Произошел конфликт, Первая Война Драконов, в которой Балиф привел к победе своих всадников на грифонах. Триумф был не только Балифа. Боги магии прислали на помощь эльфам троих магов. Эти маги были вооружены пятью могущественными драконьими камнями. Балиф вместе с магами устроил для драконов ловушку, заманив их туда в последней битве, а затем заключив их души в драконьи камни. Пустые тела драконов были трансформированы в горный хребет, и стали частью Халкистских гор; и они по-прежнему являются частью этих гор.

Как и все эльфы, Глантон знал, что Сильванос основал государство, носившее его имя. Но эта история, захватывающая даже в кратком изложении, заставила его слушать, открыв рот.

«Что случилось с драконьими камнями?» — спросил он.

«Позволь процитировать „Хронику Сильваноса“» — Это была та книга, которую требовалось выучить наизусть каждому честолюбивому архивариусу.

«Победоносный Облачный Легион лорда Балифа унес захваченные души драконов на север, в самую глубь гор. Там располагался колодец Немис-Отам, самая глубокая расселина в мире, и в него лорд Балиф бросил души сотни драконов».

На тот случай, если Глантон не полностью проследил ход его мысли, Фаваронас добавил: «Точное местонахождение Немис-Отам сегодня не известно, но я подозреваю — я боюсь! — Инас-Вакенти когда-то как раз и была Немис-Отам».

Глантон был поражен. Если Фаваронас был прав, под поверхностью этой долины находится величайшая в мире концентрация магической силы, захваченные души сотни драконов, и благоговейное уважение этого места кочевниками было полностью оправданным.

Одна драконица, всего одна, грозная зеленая драконица Берил, уничтожила армию, состоявшую из тысяч эльфов. Даже умирая, она принесла погибель эльфам. Рухнув с неба, она так сильно подмяла город Квалиност, что земля провалилась, и туда ринулись воды реки Белая Ярость. Практически все выжившие в сражении утонули. Была убита сама мать Беседующего, Королева-мать Лорана, и, насколько было известно, это место по сей день оставалось затопленным. Гниющий труп драконицы все еще находился на дне образовавшегося озера, заслуженно дав ему имя НалисАрен, Озеро Смерти.

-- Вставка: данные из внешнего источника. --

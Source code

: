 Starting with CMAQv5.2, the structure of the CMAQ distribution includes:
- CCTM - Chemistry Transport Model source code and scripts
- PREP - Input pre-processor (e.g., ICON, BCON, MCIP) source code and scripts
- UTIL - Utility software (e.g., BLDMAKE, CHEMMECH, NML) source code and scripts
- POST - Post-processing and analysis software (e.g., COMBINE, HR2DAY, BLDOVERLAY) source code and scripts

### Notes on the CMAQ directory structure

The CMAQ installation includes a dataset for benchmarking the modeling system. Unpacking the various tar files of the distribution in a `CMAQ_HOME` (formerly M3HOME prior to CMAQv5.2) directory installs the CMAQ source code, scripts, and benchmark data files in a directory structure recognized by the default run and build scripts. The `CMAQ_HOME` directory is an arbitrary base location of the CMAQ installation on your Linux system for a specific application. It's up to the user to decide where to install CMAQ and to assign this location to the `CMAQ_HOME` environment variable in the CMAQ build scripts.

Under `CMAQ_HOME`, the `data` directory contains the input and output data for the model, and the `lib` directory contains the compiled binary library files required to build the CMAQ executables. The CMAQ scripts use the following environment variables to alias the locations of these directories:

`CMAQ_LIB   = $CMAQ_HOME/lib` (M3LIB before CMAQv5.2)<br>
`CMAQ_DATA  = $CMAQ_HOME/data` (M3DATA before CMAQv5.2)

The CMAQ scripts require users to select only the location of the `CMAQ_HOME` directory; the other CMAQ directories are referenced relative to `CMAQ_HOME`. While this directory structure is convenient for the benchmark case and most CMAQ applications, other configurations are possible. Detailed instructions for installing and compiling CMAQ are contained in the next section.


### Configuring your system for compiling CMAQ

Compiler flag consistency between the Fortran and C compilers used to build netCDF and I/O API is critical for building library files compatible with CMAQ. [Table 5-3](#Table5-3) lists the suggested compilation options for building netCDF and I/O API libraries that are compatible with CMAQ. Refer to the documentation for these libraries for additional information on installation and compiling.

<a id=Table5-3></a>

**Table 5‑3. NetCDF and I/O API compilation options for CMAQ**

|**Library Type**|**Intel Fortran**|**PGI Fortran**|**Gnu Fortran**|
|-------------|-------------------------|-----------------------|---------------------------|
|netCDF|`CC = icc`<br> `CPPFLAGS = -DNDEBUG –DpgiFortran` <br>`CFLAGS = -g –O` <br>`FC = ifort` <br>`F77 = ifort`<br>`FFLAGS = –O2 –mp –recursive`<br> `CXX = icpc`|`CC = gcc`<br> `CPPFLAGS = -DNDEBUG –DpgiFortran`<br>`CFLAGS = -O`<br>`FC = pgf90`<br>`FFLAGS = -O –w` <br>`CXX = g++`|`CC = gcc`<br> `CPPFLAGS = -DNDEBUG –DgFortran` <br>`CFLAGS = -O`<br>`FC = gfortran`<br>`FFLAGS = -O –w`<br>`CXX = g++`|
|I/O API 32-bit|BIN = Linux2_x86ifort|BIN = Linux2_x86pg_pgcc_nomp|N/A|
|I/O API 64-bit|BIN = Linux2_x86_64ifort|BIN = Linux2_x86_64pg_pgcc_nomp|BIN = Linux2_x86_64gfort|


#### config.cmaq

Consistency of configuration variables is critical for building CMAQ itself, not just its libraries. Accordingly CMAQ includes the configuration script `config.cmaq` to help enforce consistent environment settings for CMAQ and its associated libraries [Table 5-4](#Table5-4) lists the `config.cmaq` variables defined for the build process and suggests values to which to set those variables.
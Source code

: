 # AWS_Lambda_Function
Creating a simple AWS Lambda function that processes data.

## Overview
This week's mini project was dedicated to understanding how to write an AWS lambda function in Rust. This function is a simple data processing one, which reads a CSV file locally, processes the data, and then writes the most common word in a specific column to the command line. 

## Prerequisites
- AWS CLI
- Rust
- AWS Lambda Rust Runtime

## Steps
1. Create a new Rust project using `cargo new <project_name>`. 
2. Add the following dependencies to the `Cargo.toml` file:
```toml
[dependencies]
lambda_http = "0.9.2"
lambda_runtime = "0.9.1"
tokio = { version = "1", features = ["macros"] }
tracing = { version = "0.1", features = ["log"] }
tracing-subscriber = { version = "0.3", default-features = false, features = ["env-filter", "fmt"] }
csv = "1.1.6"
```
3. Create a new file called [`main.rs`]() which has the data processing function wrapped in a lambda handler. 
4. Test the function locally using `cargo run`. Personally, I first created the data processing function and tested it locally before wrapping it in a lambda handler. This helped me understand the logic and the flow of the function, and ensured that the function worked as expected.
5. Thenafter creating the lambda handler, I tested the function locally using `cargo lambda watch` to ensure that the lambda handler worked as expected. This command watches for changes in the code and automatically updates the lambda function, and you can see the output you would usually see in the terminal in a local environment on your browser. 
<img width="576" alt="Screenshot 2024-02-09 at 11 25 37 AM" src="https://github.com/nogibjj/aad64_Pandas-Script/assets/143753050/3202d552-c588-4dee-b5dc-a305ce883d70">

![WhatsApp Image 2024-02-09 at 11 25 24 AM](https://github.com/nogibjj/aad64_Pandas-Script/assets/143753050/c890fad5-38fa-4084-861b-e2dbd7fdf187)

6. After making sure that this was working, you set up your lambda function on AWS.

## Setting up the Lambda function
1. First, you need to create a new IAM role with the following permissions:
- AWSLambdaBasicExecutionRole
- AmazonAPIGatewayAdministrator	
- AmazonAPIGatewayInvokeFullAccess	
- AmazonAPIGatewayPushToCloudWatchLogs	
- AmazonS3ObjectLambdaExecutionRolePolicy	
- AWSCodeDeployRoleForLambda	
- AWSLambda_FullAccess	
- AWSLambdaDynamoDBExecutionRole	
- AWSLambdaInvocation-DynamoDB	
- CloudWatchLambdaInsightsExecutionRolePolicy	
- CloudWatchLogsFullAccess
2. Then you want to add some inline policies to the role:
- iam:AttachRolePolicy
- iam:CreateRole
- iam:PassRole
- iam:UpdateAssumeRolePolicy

Глантон выжил в той битве. Не проходило и месяца, чтобы он вновь не вспоминал во сне те ужас и отвагу, свидетелем которых был. Хорошо зная то опустошение, которое принесла одна зеленая драконица, он едва мог вообразить те разрушения, которые могут причинить сотня подобных существ.

Видя его ошеломленное лицо, Фаваронас напомнил, что это была лишь теория, и она не объясняет наличие развалин, исчезновение антилопы, которую видела Львица или того странного призрака, что прошел мимо Глантона и Фаваронаса в туннеле. До сих пор единственным твердым фактом, который архивариус выжал из этих свитков, было то, что кто-то, и в немалом количестве, раньше населял долину, и они были как-то связаны с доблестным обреченным Балифом. Заглавия остальных семи цилиндров были не менее таинственными, чем первого. Он расшифровал их как «Подсчет племени», «Средний порядок обучения», «Возведение столпов» и «Сон Первого».

Он подумал, что это странно, что на корешках двух из восьми случайным образом выбранных цилиндров упоминается «середина». Судя по контексту использования, он чувствовал, что оно относится к группе людей, а не к какому-то месту.

«Что бы это ни значило», — сказал ученый, — «признаю, что я рад навсегда оказаться подальше от той своеобразной долины».

Глантон покачал головой. — «Это может оказаться не навсегда. Беседующий надеется, что долина станет нашей новой родиной». Игнорируя потрясенное выражение лица Фаваронаса, воин добавил, что считает, что долина, с ее потайным входом, изобилием воды и системой туннелей была бы для них прекрасным пристанищем.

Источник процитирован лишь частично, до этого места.